## TASK DIRECTIONS
Return, from the lines below, each one that includes the word "srcset".

## DATA SUPPLIED

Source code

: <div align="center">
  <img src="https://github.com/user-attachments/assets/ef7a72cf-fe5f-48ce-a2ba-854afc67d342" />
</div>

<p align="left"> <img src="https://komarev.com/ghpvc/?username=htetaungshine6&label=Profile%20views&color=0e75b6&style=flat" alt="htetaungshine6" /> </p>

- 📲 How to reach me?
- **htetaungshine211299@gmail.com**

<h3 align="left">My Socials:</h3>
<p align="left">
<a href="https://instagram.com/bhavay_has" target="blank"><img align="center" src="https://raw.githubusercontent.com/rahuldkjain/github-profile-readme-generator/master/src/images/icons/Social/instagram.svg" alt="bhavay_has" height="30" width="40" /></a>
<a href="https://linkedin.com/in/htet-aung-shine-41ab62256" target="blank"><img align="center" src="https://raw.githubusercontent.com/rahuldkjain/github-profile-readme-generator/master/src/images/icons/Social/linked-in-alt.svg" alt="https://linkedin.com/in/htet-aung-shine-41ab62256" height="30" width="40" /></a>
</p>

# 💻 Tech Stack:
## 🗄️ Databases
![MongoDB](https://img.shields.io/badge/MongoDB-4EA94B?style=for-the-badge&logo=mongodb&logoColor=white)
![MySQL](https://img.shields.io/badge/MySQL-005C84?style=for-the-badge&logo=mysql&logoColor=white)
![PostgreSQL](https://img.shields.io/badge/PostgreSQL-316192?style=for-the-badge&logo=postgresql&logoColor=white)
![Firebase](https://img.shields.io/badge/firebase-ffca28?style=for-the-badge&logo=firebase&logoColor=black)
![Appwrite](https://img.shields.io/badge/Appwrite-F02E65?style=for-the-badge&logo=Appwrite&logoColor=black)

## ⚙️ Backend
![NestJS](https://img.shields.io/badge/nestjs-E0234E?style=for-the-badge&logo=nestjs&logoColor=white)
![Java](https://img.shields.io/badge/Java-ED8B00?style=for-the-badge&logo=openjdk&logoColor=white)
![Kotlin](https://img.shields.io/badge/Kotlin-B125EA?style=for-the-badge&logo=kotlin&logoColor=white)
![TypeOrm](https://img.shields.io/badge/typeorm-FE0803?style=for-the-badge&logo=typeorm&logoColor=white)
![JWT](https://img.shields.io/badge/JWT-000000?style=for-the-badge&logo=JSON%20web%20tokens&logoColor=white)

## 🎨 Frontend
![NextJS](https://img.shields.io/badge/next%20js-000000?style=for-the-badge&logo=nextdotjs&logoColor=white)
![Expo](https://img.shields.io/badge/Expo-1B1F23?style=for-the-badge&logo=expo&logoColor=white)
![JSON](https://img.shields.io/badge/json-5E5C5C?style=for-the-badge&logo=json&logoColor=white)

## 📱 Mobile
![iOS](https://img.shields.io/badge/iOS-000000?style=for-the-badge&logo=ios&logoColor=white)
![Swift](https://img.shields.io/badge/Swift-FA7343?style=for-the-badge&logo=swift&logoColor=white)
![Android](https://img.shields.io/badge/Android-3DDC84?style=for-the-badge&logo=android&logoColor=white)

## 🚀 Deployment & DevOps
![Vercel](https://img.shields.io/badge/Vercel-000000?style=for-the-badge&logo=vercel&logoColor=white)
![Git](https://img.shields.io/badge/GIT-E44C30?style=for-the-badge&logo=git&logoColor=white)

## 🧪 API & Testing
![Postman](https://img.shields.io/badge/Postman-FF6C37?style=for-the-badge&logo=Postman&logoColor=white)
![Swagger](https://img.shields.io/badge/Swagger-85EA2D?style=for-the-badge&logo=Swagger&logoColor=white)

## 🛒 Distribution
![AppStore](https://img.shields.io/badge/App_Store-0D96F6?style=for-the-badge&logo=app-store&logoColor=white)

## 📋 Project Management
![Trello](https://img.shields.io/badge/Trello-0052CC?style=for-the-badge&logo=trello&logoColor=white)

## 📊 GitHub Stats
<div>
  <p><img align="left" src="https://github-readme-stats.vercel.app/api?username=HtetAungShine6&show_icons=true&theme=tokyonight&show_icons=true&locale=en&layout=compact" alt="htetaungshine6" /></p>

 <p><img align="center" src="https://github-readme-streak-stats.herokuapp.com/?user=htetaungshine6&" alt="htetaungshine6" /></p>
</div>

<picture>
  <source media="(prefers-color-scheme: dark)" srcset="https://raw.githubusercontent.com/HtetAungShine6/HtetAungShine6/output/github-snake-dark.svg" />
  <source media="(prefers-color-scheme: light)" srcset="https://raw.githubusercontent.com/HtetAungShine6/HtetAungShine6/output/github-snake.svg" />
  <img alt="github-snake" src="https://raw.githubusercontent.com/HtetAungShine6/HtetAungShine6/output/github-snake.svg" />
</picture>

## EXERCISE SOLUTION
  <source media="(prefers-color-scheme: dark)" srcset="https://raw.githubusercontent.com/HtetAungShine6/HtetAungShine6/output/github-snake-dark.svg" />
  <source media="(prefers-color-scheme: light)" srcset="https://raw.githubusercontent.com/HtetAungShine6/HtetAungShine6/output/github-snake.svg" />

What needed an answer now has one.